Wednesday, 24 April 2013

Knocking on doors

I started the campaign with the wish to knock on all the doors in the Division, and the fact that I’m trying is why I haven’t written anything for ages (that and a brief visit to London to support a friend running in the London marathon which was a great experience).

In fact, I won’t be able to knock on every door – there just isn’t time – but I did decide to do virtually all of the second leaflet deliveries myself, and I’ve knocked on about 2/3 of the doors (with voters: I’ve ignored holiday rental homes, and there’s many of those in some places. They can be often be identified by the house name, by the rental company logo outside. And an awful lot have a model boat in the window: that’s not an absolute indicator of a holiday let. But it’s a pretty good sign.)

It’s been good to see parts of the area I’ve never been to before, especially as I’m interested in architecture, design and so on. So since last writing I’ve knocked on about 1,200 doors (and spoken to about 3 or 400 people). What have I learned?

1.       Electric doorbells are unreliable. Unless their owners just didn't want to speak to me.
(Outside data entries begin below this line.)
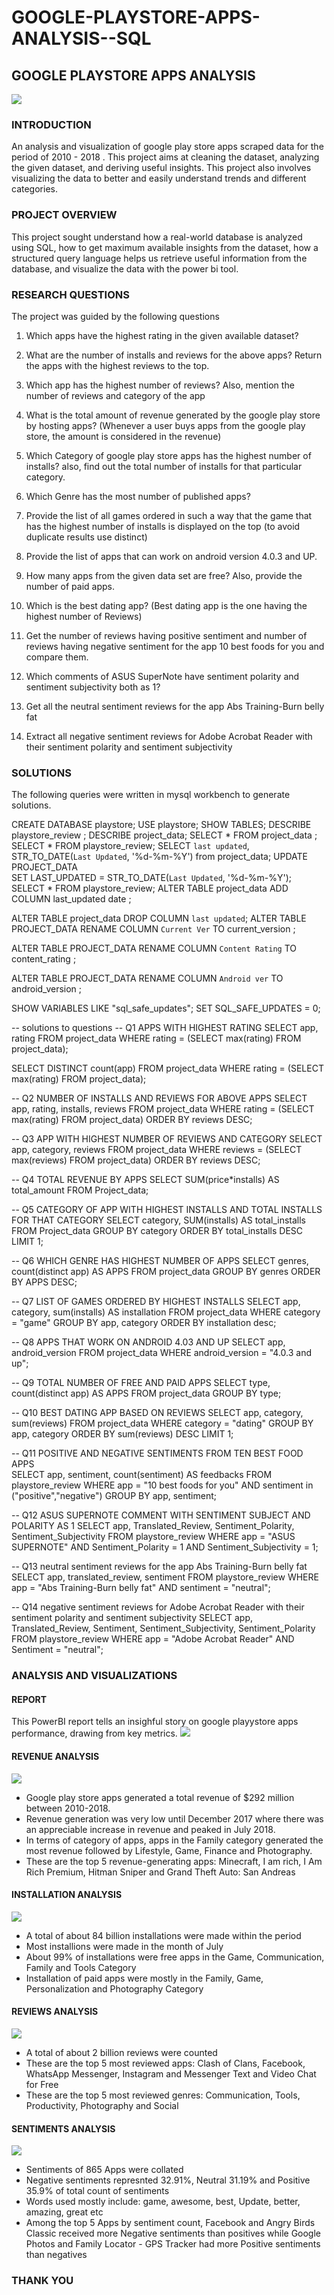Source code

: # GOOGLE-PLAYSTORE-APPS-ANALYSIS--SQL
## GOOGLE PLAYSTORE APPS ANALYSIS 
![](gplaystore_(1).png) 

### INTRODUCTION 
An analysis and visualization of google play store apps scraped data for the period of 2010 - 2018 . This project aims at cleaning the dataset, analyzing the given dataset, and deriving useful insights. This project also involves visualizing the data to better and easily understand trends and different categories.

### PROJECT OVERVIEW 
This project sought understand how a real-world database is analyzed using SQL, how to get maximum available insights from the dataset, how a structured query language helps us retrieve useful information from the database, and visualize the data with the power bi tool. 
### RESEARCH QUESTIONS
The project was guided by the following questions

1. Which apps have the highest rating in the given available dataset?

2. What are the number of installs and reviews for the above apps? Return the apps with the highest reviews to the top.

3. Which app has the highest number of reviews? Also, mention the number of reviews and category of the app

4. What is the total amount of revenue generated by the google play store by hosting apps? (Whenever a user buys apps from the google play store, the amount is considered in the revenue)

5. Which Category of google play store apps has the highest number of installs? also, find out the total number of installs for that particular category.

6. Which Genre has the most number of published apps?

7. Provide the list of all games ordered in such a way that the game that has the highest number of installs is displayed on the top (to avoid duplicate results use distinct)

8. Provide the list of apps that can work on android version 4.0.3 and UP.

9. How many apps from the given data set are free? Also, provide the number of paid apps.

10. Which is the best dating app? (Best dating app is the one having the highest number of Reviews)

11. Get the number of reviews having positive sentiment and number of reviews having negative sentiment for the app 10 best foods for you and compare them.

12. Which comments of ASUS SuperNote have sentiment polarity and sentiment subjectivity both as 1?

13. Get all the neutral sentiment reviews for the app Abs Training-Burn belly fat

14. Extract all negative sentiment reviews for Adobe Acrobat Reader with their sentiment polarity and sentiment subjectivity

### SOLUTIONS 
The following queries were written in mysql workbench to generate solutions.

CREATE DATABASE playstore; 
USE playstore; 
SHOW TABLES;
DESCRIBE playstore_review ;
DESCRIBE project_data; 
SELECT * FROM project_data ; 
SELECT * FROM playstore_review;
SELECT `last updated`, STR_TO_DATE(`Last Updated`, '%d-%m-%Y')  from project_data;
UPDATE PROJECT_DATA  
SET LAST_UPDATED = STR_TO_DATE(`Last Updated`, '%d-%m-%Y'); 
SELECT * FROM playstore_review;
ALTER TABLE project_data 
ADD COLUMN last_updated date ; 

ALTER TABLE project_data
DROP COLUMN `last updated`;
ALTER TABLE PROJECT_DATA
RENAME COLUMN `Current Ver` TO current_version ; 

ALTER TABLE PROJECT_DATA
RENAME COLUMN `Content Rating` TO content_rating ; 

ALTER TABLE PROJECT_DATA
RENAME COLUMN `Android ver` TO android_version ;

SHOW VARIABLES LIKE "sql_safe_updates";
SET SQL_SAFE_UPDATES = 0; 

-- solutions to questions 
-- Q1 APPS WITH HIGHEST RATING
SELECT app, rating FROM project_data 
WHERE rating = (SELECT  max(rating) FROM project_data); 

SELECT DISTINCT count(app) FROM project_data 
WHERE rating = (SELECT  max(rating) FROM project_data); 

-- Q2 NUMBER OF INSTALLS AND REVIEWS FOR ABOVE APPS 
SELECT app, rating, installs, reviews FROM project_data 
WHERE rating = (SELECT max(rating) FROM project_data)
ORDER BY reviews DESC; 

-- Q3 APP WITH HIGHEST NUMBER OF REVIEWS AND CATEGORY 
 SELECT app, category, reviews FROM project_data
 WHERE reviews = (SELECT max(reviews) FROM project_data)
 ORDER BY reviews DESC;
 
 -- Q4 TOTAL REVENUE BY APPS
 SELECT SUM(price*installs)  AS total_amount FROM Project_data; 
 
 -- Q5 CATEGORY OF APP WITH HIGHEST INSTALLS AND TOTAL INSTALLS FOR THAT CATEGORY 
SELECT category, SUM(installs) AS total_installs FROM Project_data
GROUP BY category
ORDER BY total_installs DESC
LIMIT 1;

-- Q6 WHICH GENRE HAS HIGHEST NUMBER OF APPS
SELECT genres, count(distinct app) AS APPS FROM project_data
GROUP BY genres 
ORDER BY APPS DESC;

-- Q7 LIST OF GAMES ORDERED BY HIGHEST INSTALLS 
SELECT app, category, sum(installs) AS installation FROM project_data
WHERE category = "game" 
GROUP BY app, category
ORDER BY installation desc;

-- Q8 APPS THAT WORK ON ANDROID 4.03 AND UP
SELECT app, android_version FROM project_data
WHERE android_version = "4.0.3 and up";  

-- Q9 TOTAL NUMBER OF FREE AND PAID APPS 
SELECT type, count(distinct app) AS APPS FROM project_data
GROUP BY type;  

-- Q10 BEST DATING APP BASED ON REVIEWS 
SELECT app, category, sum(reviews) FROM project_data
WHERE category = "dating"
GROUP BY app, category
ORDER BY sum(reviews) DESC
LIMIT 1;   

-- Q11 POSITIVE AND NEGATIVE SENTIMENTS FROM TEN BEST FOOD APPS  
SELECT app, sentiment, count(sentiment) AS feedbacks FROM playstore_review
WHERE app = "10 best foods for you" AND sentiment in ("positive","negative")
GROUP BY app, sentiment;

-- Q12 ASUS SUPERNOTE COMMENT WITH SENTIMENT SUBJECT AND POLARITY AS 1 
SELECT app, Translated_Review, Sentiment_Polarity, Sentiment_Subjectivity FROM playstore_review
WHERE app = "ASUS SUPERNOTE"  AND Sentiment_Polarity = 1 AND Sentiment_Subjectivity = 1; 


-- Q13 neutral sentiment reviews for the app Abs Training-Burn belly fat 
SELECT app, translated_review, sentiment FROM playstore_review
WHERE app = "Abs Training-Burn belly fat" AND sentiment = "neutral";


-- Q14 negative sentiment reviews for Adobe Acrobat Reader with their sentiment polarity and sentiment subjectivity
SELECT app, Translated_Review, Sentiment, Sentiment_Subjectivity, Sentiment_Polarity FROM playstore_review
WHERE app = "Adobe Acrobat Reader"  AND Sentiment = "neutral";

### ANALYSIS AND VISUALIZATIONS
#### REPORT
This PowerBI report tells an insighful story on google playystore apps performance, drawing from key metrics.
![](pbi.report.png)

#### REVENUE ANALYSIS
![](revenue.png) 

- Google play store apps generated a total revenue of $292 million between 2010-2018.
- Revenue generation was very low until December 2017 where there was an appreciable increase in revenue and peaked in July 2018.
- In terms of category of apps, apps in the Family category generated the most revenue followed by Lifestyle, Game, Finance and Photography.
- These are the top 5 revenue-generating apps: Minecraft, I am rich, I Am Rich Premium, Hitman Sniper and Grand Theft Auto: San Andreas

#### INSTALLATION ANALYSIS
![](installation.png)

- A total of about 84 billion installations were made within the period
- Most installions were made in the month of July
- About 99% of installations were free apps in the Game, Communication, Family and Tools Category
- Installation of paid apps were mostly in the Family, Game, Personalization and Photography Category 

#### REVIEWS ANALYSIS
![](reviews.png) 

- A total of about 2 billion reviews were counted
- These are the top 5 most reviewed apps: Clash of Clans, Facebook, WhatsApp Messenger, Instagram and Messenger Text and Video Chat for Free
- These are the top 5 most reviewed genres: Communication, Tools, Productivity, Photography and Social

#### SENTIMENTS ANALYSIS 
![](sentiment.png) 

- Sentiments of 865 Apps were collated
- Negative sentiments represnted 32.91%, Neutral 31.19% and Positive 35.9% of total count of sentiments
- Words used mostly include: game, awesome, best, Update, better, amazing, great etc
- Among the top 5 Apps by sentiment count, Facebook and Angry Birds Classic received more Negative sentiments than positives while Google Photos and Family Locator - GPS Tracker had more Positive sentiments than negatives

### THANK YOU

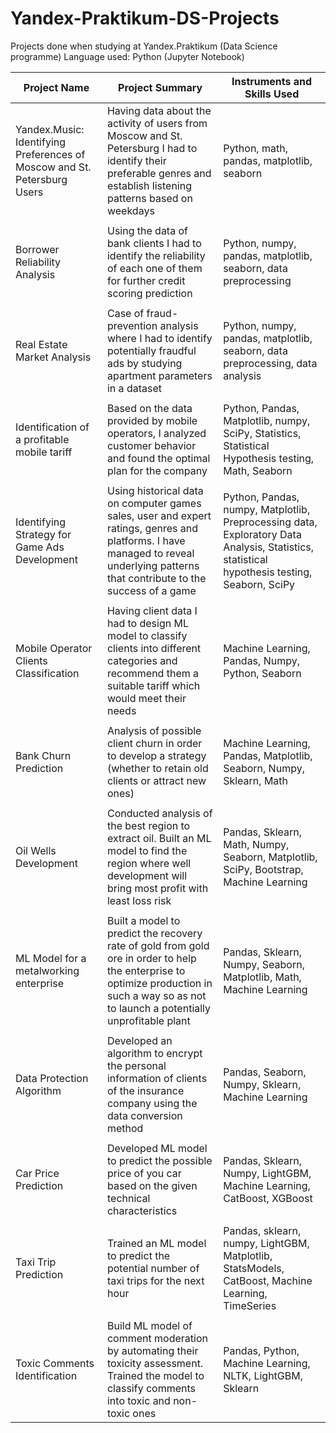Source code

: # Yandex-Praktikum-DS-Projects
Projects done when studying at Yandex.Praktikum (Data Science programme)
Language used: Python (Jupyter Notebook)

Project Name                     |                     Project Summary                     |            Instruments and Skills Used           |
-------------------------------- | --------------------------------------------------------|---------------------------------------|
Yandex.Music: Identifying Preferences of Moscow and St. Petersburg Users|  Having data about the activity of users from Moscow and St. Petersburg I had to identify their preferable genres and establish listening patterns based on weekdays| Python, math, pandas, matplotlib, seaborn 
|   |   |
Borrower Reliability Analysis| Using the data of bank clients I had to identify the reliability of each one of them for further credit scoring prediction| Python, numpy, pandas, matplotlib, seaborn, data preprocessing
|   |   |                                                                     
Real Estate Market Analysis| Case of fraud-prevention analysis where I had to identify potentially fraudful ads by studying apartment parameters in a dataset| Python, numpy, pandas, matplotlib, seaborn, data preprocessing, data analysis
|   |   | 
Identification of a profitable mobile tariff | Based on the data provided by mobile operators, I analyzed customer behavior and found the optimal plan for the company |Python, Pandas, Matplotlib, numpy, SciPy, Statistics, Statistical Hypothesis testing, Math, Seaborn
|   |   | 
Identifying Strategy for Game Ads Development | Using historical data on computer games sales, user and expert ratings, genres and platforms. I have managed to reveal underlying patterns that contribute to the success of a game| Python, Pandas, numpy, Matplotlib, Preprocessing data, Exploratory Data Analysis, Statistics, statistical hypothesis testing, Seaborn, SciPy
|   |   | 
Mobile Operator Clients Classification| Having client data I had to design ML model to classify clients into different categories and recommend them a suitable tariff which would meet their needs|Machine Learning, Pandas, Numpy, Python, Seaborn
|   |   | 
Bank Churn Prediction|Analysis of possible client churn in order to develop a strategy (whether to retain old clients or attract new ones)|Machine Learning, Pandas, Matplotlib, Seaborn, Numpy, Sklearn, Math
|   |   | 
Oil Wells Development| Conducted analysis of the best region to extract oil. Built an ML model to find the region where well development will bring most profit with least loss risk |Pandas, Sklearn, Math, Numpy, Seaborn, Matplotlib, SciPy, Bootstrap, Machine Learning
|   |   | 
ML Model for a metalworking enterprise| Built a model to predict the recovery rate of gold from gold ore in order to help the enterprise to optimize production in such a way so as not to launch a potentially unprofitable plant| Pandas, Sklearn, Numpy, Seaborn, Matplotlib, Math, Machine Learning
|   |   | 
Data Protection Algorithm| Developed an algorithm to encrypt the personal information of clients of the insurance company using the data conversion method| Pandas, Seaborn, Numpy, Sklearn, Machine Learning
|   |   | 
Car Price Prediction| Developed ML model to predict the possible price of you car based on the given technical characteristics| Pandas, Sklearn, Numpy, LightGBM, Machine Learning, CatBoost, XGBoost
|   |   | 
Taxi Trip Prediction| Trained an ML model to predict the potential number of taxi trips for the next hour|Pandas, sklearn, numpy, LightGBM, Matplotlib, StatsModels, CatBoost, Machine Learning, TimeSeries
|   |   | 
Toxic Comments Identification | Build ML model of comment moderation by automating their toxicity assessment. Trained the model to classify comments into toxic and non-toxic ones | Pandas, Python, Machine Learning, NLTK, LightGBM, Sklearn
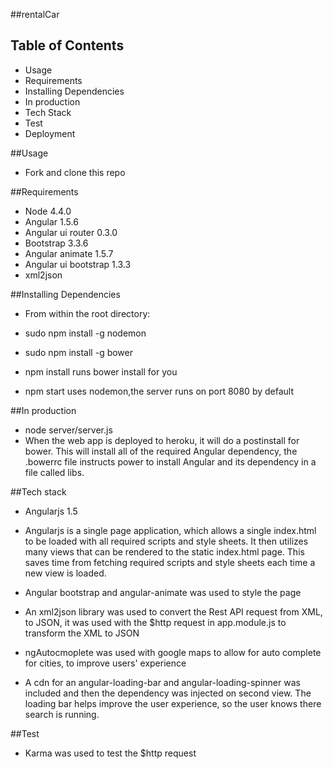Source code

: ##rentalCar

## Table of Contents

  - Usage
  - Requirements
  - Installing Dependencies
  - In production
  - Tech Stack
  - Test
  - Deployment

##Usage

  - Fork and clone this repo

##Requirements

  - Node 4.4.0
  - Angular 1.5.6
  - Angular ui router 0.3.0
  - Bootstrap 3.3.6
  - Angular animate 1.5.7
  - Angular ui bootstrap 1.3.3
  - xml2json

##Installing Dependencies

  - From within the root directory:

  - sudo npm install -g nodemon
	
  - sudo npm install -g bower

  - npm install 
		runs bower install for you

  - npm start 
		uses nodemon,the server runs on port 8080 by default

##In production 

  - node server/server.js 
  - When the web app is deployed to heroku, it will do a postinstall for bower. This will install all of the required Angular dependency, the .bowerrc file instructs power to install Angular and its dependency in a file called libs.

##Tech stack

  - Angularjs 1.5

  - Angularjs is a single page application, which allows a single index.html to be loaded with all required scripts and style sheets. It then utilizes many views that can be rendered to the static index.html page. This saves time from fetching required scripts and style sheets each time a new view is loaded.

  - Angular bootstrap and angular-animate was used to style the page

  - An xml2json library was used to convert the Rest API request from XML, to JSON, it was used with the $http request in app.module.js to transform the XML to JSON

  - ngAutocmoplete was used with google maps to allow for auto complete for cities, to improve users' experience

  - A cdn for an angular-loading-bar and angular-loading-spinner was included and then the dependency was injected on second view. The loading bar helps improve the user experience, so the user knows there search is running. 

##Test

  - Karma was used to test the $http request
    
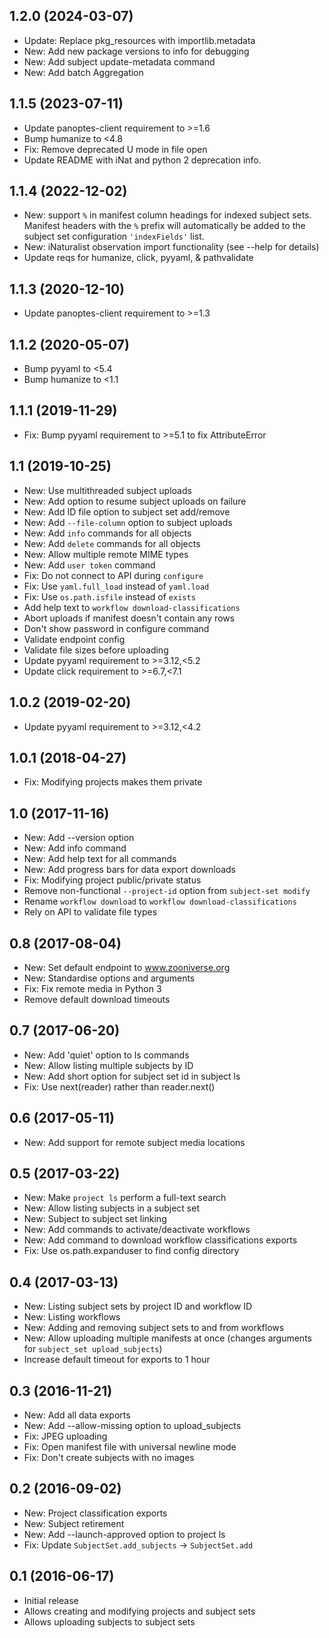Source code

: ## 1.2.0 (2024-03-07)
- Update: Replace pkg_resources with importlib.metadata
- New: Add new package versions to info for debugging
- New: Add subject update-metadata command
- New: Add batch Aggregation

## 1.1.5 (2023-07-11)
- Update panoptes-client requirement to >=1.6
- Bump humanize to <4.8
- Fix: Remove deprecated U mode in file open
- Update README with iNat and python 2 deprecation info.

## 1.1.4 (2022-12-02)

- New: support `%` in manifest column headings for indexed subject sets. Manifest headers with the `%` prefix will automatically be added to the subject set configuration `'indexFields'` list.
- New: iNaturalist observation import functionality (see --help for details)
- Update reqs for humanize, click, pyyaml, & pathvalidate

## 1.1.3 (2020-12-10)

- Update panoptes-client requirement to >=1.3

## 1.1.2 (2020-05-07)

- Bump pyyaml to <5.4
- Bump humanize to <1.1

## 1.1.1 (2019-11-29)

- Fix: Bump pyyaml requirement to >=5.1 to fix AttributeError

## 1.1 (2019-10-25)

- New: Use multithreaded subject uploads
- New: Add option to resume subject uploads on failure
- New: Add ID file option to subject set add/remove
- New: Add `--file-column` option to subject uploads
- New: Add `info` commands for all objects
- New: Add `delete` commands for all objects
- New: Allow multiple remote MIME types
- New: Add `user token` command
- Fix: Do not connect to API during `configure`
- Fix: Use `yaml.full_load` instead of `yaml.load`
- Fix: Use `os.path.isfile` instead of `exists`
- Add help text to `workflow download-classifications`
- Abort uploads if manifest doesn't contain any rows
- Don't show password in configure command
- Validate endpoint config
- Validate file sizes before uploading
- Update pyyaml requirement to >=3.12,<5.2
- Update click requirement to >=6.7,<7.1

## 1.0.2 (2019-02-20)

- Update pyyaml requirement to >=3.12,<4.2

## 1.0.1 (2018-04-27)

- Fix: Modifying projects makes them private

## 1.0 (2017-11-16)

- New: Add --version option
- New: Add info command
- New: Add help text for all commands
- New: Add progress bars for data export downloads
- Fix: Modifying project public/private status
- Remove non-functional `--project-id` option from `subject-set modify`
- Rename `workflow download` to `workflow download-classifications`
- Rely on API to validate file types

## 0.8 (2017-08-04)

- New: Set default endpoint to www.zooniverse.org
- New: Standardise options and arguments
- Fix: Fix remote media in Python 3
- Remove default download timeouts

## 0.7 (2017-06-20)

- New: Add 'quiet' option to ls commands
- New: Allow listing multiple subjects by ID
- New: Add short option for subject set id in subject ls
- Fix: Use next(reader) rather than reader.next()

## 0.6 (2017-05-11)

- New: Add support for remote subject media locations

## 0.5 (2017-03-22)

- New: Make `project ls` perform a full-text search
- New: Allow listing subjects in a subject set
- New: Subject to subject set linking
- New: Add commands to activate/deactivate workflows
- New: Add command to download workflow classifications exports
- Fix: Use os.path.expanduser to find config directory

## 0.4 (2017-03-13)

- New: Listing subject sets by project ID and workflow ID
- New: Listing workflows
- New: Adding and removing subject sets to and from workflows
- New: Allow uploading multiple manifests at once (changes arguments for
  `subject_set upload_subjects`)
- Increase default timeout for exports to 1 hour

## 0.3 (2016-11-21)

- New: Add all data exports
- New: Add --allow-missing option to upload_subjects
- Fix: JPEG uploading
- Fix: Open manifest file with universal newline mode
- Fix: Don't create subjects with no images

## 0.2 (2016-09-02)

- New: Project classification exports
- New: Subject retirement
- New: Add --launch-approved option to project ls
- Fix: Update `SubjectSet.add_subjects` -> `SubjectSet.add`

## 0.1 (2016-06-17)

- Initial release
- Allows creating and modifying projects and subject sets
- Allows uploading subjects to subject sets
2.       People are generally very polite even if they disagree: the number of abusive people has been less than on the fingers of one hand – and even then they weren’t very abusive.

3.       People do seem to value meeting a candidate, even if they don’t support them.

4.       There are a few common themes, similar to my experience the previous week: wind farms (anti), dualling the A1, resident’s car parking, the state of the roads, a lack of jobs, some planning decisions. All of which chimes with my views and the Conservative manifesto. Where people comment on national issues, they worry about the economy, whether the Government is being effective (although most appreciate it was handed a poisoned chalice) and more dislike the EU than support it. All understandable.